Griegos
Alejandra, quien no gratuitamente se gana la vida comprendiendo el tormento que puede significar ser niño, me contaba ayer esta breve historia:
Estábamos de vuelta a la casa, después de un rato de playa, cuando se acerca a las duchas, en tanto yo sigo de largo hacia la puerta de ingreso a la urbanización cargando la cava y caminando, quizá, al ritmo sincopado de Jhonnie Walker. Allí se encuentra con un niño que juega con una regadera móvil, dibujando espirales de agua sobre la grama. Alejandra le pregunta si puede prestarle la regadera a lo que el niño, después de pensarlo un poco, le sugiere que mejor tome alguna de las duchas fijas que, efectivamente, a esa hora gotean gordas gotas acuáticas a unos pocos pasos de distancia. Ella le explica que no, que precisamente necesita esa regadera, pues sólo necesita lavarse lo pies. El niño accede a prestársela, con la tácita condición de ser él mismo quien administre la operación.

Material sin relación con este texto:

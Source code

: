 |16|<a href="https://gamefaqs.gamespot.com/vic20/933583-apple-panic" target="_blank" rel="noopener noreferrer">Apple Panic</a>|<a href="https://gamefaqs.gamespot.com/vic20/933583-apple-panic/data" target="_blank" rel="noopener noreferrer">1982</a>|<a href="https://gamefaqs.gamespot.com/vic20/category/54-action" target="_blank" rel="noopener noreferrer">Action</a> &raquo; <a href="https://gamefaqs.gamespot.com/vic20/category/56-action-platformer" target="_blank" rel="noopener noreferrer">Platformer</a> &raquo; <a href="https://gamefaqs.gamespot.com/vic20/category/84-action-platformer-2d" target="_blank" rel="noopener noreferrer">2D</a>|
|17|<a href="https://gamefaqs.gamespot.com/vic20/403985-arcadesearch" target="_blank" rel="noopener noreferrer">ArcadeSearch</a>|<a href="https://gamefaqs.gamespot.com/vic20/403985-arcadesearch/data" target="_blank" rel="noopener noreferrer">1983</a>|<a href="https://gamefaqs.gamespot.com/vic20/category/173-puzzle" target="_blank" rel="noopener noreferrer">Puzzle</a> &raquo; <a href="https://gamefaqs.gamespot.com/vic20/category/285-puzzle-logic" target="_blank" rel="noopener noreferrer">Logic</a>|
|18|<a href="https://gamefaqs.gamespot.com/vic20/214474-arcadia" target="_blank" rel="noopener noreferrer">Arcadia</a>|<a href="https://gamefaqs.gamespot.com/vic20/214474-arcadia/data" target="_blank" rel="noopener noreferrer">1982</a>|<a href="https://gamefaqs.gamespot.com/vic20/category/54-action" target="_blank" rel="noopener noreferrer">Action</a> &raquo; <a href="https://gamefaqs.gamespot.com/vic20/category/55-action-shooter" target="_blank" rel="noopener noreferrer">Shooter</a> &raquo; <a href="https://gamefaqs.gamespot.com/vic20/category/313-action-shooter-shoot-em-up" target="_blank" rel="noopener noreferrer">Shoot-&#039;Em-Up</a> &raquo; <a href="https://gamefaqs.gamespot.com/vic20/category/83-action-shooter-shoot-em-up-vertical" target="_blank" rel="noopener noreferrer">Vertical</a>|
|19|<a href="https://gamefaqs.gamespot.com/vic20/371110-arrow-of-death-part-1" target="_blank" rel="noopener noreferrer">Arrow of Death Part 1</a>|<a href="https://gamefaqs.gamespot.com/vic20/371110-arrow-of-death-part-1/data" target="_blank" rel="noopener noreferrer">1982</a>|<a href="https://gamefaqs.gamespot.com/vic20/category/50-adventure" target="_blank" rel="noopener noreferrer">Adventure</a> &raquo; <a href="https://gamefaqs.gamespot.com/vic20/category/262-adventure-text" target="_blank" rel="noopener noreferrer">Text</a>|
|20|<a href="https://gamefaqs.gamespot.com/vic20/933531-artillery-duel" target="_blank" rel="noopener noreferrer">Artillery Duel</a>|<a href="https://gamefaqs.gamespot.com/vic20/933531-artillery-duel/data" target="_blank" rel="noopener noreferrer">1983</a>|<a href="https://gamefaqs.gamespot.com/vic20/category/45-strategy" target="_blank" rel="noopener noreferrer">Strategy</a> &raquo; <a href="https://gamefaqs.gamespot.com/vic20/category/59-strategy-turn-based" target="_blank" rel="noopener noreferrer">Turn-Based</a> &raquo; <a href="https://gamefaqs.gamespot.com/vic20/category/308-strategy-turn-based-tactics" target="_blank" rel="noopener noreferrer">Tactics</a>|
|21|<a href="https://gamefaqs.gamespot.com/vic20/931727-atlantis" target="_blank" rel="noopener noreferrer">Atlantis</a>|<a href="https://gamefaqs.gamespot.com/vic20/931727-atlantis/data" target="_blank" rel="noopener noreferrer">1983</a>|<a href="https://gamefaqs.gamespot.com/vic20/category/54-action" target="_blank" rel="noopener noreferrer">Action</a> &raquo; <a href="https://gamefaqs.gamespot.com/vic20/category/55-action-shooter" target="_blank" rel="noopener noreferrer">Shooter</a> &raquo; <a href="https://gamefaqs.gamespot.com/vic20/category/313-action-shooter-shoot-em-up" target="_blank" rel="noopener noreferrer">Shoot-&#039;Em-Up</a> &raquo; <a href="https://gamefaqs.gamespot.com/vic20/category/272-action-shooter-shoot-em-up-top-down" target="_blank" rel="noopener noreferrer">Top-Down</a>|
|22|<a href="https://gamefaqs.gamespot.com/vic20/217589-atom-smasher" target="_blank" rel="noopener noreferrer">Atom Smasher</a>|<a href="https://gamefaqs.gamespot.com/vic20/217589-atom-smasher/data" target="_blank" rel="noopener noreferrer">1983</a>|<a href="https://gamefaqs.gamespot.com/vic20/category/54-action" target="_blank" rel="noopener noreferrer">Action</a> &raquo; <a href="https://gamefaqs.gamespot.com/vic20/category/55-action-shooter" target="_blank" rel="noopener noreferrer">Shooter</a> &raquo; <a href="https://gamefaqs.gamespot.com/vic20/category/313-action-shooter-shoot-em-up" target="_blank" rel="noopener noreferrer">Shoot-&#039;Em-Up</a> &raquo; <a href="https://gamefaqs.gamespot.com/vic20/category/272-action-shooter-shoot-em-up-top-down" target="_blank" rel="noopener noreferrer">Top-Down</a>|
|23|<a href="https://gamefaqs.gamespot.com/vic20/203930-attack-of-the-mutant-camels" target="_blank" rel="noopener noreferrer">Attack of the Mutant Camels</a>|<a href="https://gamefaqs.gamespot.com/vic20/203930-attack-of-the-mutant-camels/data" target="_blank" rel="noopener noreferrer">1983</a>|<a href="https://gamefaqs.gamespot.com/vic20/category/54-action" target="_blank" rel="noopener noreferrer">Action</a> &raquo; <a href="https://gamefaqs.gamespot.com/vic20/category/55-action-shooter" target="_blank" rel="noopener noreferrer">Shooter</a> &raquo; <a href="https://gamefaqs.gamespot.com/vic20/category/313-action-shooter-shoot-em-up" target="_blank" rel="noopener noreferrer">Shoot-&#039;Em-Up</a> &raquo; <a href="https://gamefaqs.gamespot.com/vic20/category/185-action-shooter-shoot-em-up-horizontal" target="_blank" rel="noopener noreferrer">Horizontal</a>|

Entonces viene este diálogo:
--¿Y tú cómo te llamas? --pregunta Alejandra, sumamente sociable, con un pie en el aire y, tal vez, batiendo bellamente sus pestañas de muñeca.
--Me llamo Greiber. Un nombre griego --responde, precisamente, Greiber.
Alejandra, (quien no solamente se gana la vida comprendiendo el tormento que puede significar ser niño, sino quien además, disfruta en serio del extraño mundo infantil), le pregunta, con una sonrisa:
--¿Y cómo sabes que es griego?
Greiber Stephanopoulos lo piensa un poco. Entonces responde, con una lógica difícilmente geográfica:
--No sé, yo creo eso. Así se llamaba mi papá.
Alejandra, (quien no gratuitamente pasó parte importante de su especilización en clínica estudiando el fenómeno del duelo en niños), pregunta, de lo más kleiniana:
--¿Se llamaba?
Greiber Konstantinis cambia de mano la regadera, y se corrige:
--No bueno, se llama.
--Ah --responde Alejandra.
Otro pie en el aire. Alejandra retoma la conversación:
-¿Y tú le has preguntado a tu mamá qué significa Greiber?
Comprensiblemente, Greiber niega con la cabeza. Para acotar:
--Yo me quiero cambiar el nombre, me quiero llamar Víctor.
--¿Y eso por qué? --pregunta, calzándose ya sus sandalias de playa.
--Ya yo no me quiero llamar más como mi papá. Él se fue. Se divorciaron.
Entonces Alejandra comprende por qué el nombre, efectivamente, es griego. Al contármelo esa misma noche yo también comprendo, o creo comprender. Entonces recuerdo a Ulises; y, de paso, también pienso en Kore, en Hécate, en Démeter.